Lors de cette marche consacrée aux personnes disparues, prendront également la parole Iryna Parfeniuk, venue d’Ukraine, Rania Madi, de Palestine, ainsi que d’autres intervenants.

Selon le journal suisse en langue albanaise LeCanton27.ch, depuis 1999, cinq sites de fosses communes ont été découverts sur le territoire de la Serbie — notamment Batajnica, Petrovo Selo, Perućac, Rudnica et Kizevak — contenant environ 1 000 corps d’Albanais du Kosovo.

Sur le territoire du Kosovo, en revanche, des centaines de fosses communes et de lieux d’inhumation individuels ont été découverts. Plus récemment, des recherches ont également été menées à Kalludër, dans le nord du Kosovo.

À l’occasion de la Journée internationale des personnes disparues, le Premier ministre du Kosovo, Albin Kurti, a notamment déclaré que « 1 579 personnes du Kosovo sont toujours portées disparues et que leur sort doit être élucidé dans les meilleurs délais ».

Kurti a accusé la Serbie d’avoir tué des personnes, d’avoir exhumé leurs corps puis d’avoir fait disparaître leurs dépouilles.
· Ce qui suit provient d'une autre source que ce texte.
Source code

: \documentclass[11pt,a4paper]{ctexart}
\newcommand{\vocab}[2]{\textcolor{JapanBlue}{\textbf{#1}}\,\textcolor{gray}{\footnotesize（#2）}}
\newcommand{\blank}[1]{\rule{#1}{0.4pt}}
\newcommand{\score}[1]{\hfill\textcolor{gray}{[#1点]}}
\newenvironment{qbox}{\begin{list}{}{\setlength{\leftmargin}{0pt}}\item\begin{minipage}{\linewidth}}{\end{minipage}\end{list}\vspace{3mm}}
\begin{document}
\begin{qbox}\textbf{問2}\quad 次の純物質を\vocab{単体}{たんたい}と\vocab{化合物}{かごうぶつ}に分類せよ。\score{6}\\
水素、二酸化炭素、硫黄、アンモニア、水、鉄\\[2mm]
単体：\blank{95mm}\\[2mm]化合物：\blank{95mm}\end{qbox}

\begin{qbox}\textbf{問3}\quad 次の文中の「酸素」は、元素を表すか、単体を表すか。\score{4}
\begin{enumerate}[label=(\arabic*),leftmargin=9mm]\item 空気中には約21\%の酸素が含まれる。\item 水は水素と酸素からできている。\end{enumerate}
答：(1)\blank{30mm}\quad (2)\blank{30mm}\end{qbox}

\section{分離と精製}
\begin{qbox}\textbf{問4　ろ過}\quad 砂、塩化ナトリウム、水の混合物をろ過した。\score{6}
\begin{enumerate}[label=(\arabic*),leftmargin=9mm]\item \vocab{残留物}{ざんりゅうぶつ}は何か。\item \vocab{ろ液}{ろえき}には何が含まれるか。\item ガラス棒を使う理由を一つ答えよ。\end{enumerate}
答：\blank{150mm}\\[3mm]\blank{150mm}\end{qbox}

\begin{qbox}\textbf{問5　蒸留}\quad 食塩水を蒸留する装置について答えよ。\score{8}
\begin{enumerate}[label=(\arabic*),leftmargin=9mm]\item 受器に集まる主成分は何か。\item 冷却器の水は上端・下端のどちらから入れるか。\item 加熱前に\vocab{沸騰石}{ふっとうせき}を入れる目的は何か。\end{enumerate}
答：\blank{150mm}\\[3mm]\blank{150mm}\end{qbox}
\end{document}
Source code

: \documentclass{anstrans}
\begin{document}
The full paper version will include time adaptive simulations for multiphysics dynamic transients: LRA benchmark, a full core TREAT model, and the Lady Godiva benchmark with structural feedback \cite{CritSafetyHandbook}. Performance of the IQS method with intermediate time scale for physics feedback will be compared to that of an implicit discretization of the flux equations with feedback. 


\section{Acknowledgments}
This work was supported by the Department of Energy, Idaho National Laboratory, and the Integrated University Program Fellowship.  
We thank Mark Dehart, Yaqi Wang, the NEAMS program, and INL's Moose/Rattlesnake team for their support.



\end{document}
Il a également déclaré que « le déni de justice pour les victimes de la guerre est précédé par le déni des crimes commis par la Serbie par les autorités officielles de Belgrade », cite LeCanton27.ch.

Kurti a enfin demandé davantage de pression internationale sur Belgrade, estimant que des informations susceptibles de contribuer à élucider le sort des personnes disparues et à établir les responsabilités concernant les crimes commis au Kosovo se trouvent dans les archives et auprès de responsables serbes.

Selon les responsables du CICR à Genève « depuis la fin du conflit au Kosovo en 1999, le CICR a enregistré 6 066 personnes portées disparues. Ces chiffres reflètent à la fois les progrès réalisés dans le processus et l’ampleur du travail qui reste à accomplir. Il reste toutefois 1 579 cas ouverts en juillet de cette année. »

« La Journée internationale des personnes disparues nous rappelle que nous devons nous souvenir, ensemble, que les familles qui, partout dans le monde, attendent encore leurs proches ne doivent jamais être oubliées. », a finalement déclaré au journal M. Tendayi Sengwe, chef du secteur de la communication du CICR.